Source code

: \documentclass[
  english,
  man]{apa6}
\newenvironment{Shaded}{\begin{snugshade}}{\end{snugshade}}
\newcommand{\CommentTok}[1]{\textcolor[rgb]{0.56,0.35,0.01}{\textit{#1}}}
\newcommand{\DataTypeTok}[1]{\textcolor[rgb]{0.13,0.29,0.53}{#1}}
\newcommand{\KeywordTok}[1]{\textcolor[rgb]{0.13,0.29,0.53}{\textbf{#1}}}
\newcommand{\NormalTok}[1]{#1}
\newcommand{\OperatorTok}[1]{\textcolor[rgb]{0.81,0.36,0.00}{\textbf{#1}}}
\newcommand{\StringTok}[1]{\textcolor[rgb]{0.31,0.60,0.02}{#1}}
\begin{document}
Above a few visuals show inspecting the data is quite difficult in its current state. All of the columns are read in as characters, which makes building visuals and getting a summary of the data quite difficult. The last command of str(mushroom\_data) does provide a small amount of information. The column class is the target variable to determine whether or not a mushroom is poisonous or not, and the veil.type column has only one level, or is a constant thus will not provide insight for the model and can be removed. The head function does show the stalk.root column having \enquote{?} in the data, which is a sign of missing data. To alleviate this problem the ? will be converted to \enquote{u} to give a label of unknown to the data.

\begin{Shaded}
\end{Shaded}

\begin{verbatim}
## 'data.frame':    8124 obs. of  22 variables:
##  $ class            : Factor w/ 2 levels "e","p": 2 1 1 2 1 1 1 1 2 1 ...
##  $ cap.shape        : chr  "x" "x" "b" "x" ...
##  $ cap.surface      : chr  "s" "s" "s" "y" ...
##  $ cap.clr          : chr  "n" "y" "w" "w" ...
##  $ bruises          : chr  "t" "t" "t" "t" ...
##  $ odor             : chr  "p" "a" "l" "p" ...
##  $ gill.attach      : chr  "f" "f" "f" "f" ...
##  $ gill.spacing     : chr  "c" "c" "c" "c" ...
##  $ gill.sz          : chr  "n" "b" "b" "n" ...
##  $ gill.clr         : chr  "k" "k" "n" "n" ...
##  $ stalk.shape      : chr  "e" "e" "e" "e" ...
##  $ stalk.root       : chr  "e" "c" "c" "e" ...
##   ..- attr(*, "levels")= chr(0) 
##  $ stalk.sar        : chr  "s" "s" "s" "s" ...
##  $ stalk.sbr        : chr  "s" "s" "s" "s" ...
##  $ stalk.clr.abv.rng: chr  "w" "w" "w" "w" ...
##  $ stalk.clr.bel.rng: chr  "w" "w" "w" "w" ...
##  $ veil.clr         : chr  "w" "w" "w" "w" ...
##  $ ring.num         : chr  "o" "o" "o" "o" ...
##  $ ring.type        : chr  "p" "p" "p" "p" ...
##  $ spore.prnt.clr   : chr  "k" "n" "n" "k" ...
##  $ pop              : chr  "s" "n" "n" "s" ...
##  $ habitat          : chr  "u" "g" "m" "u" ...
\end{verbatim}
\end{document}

● ● ●

◆ **Exercise requirements**:
Search the material for the string "begin" and return each line that has it.

◆ **Completed task**:
\newenvironment{Shaded}{\begin{snugshade}}{\end{snugshade}}
\begin{document}
\begin{Shaded}
\begin{verbatim}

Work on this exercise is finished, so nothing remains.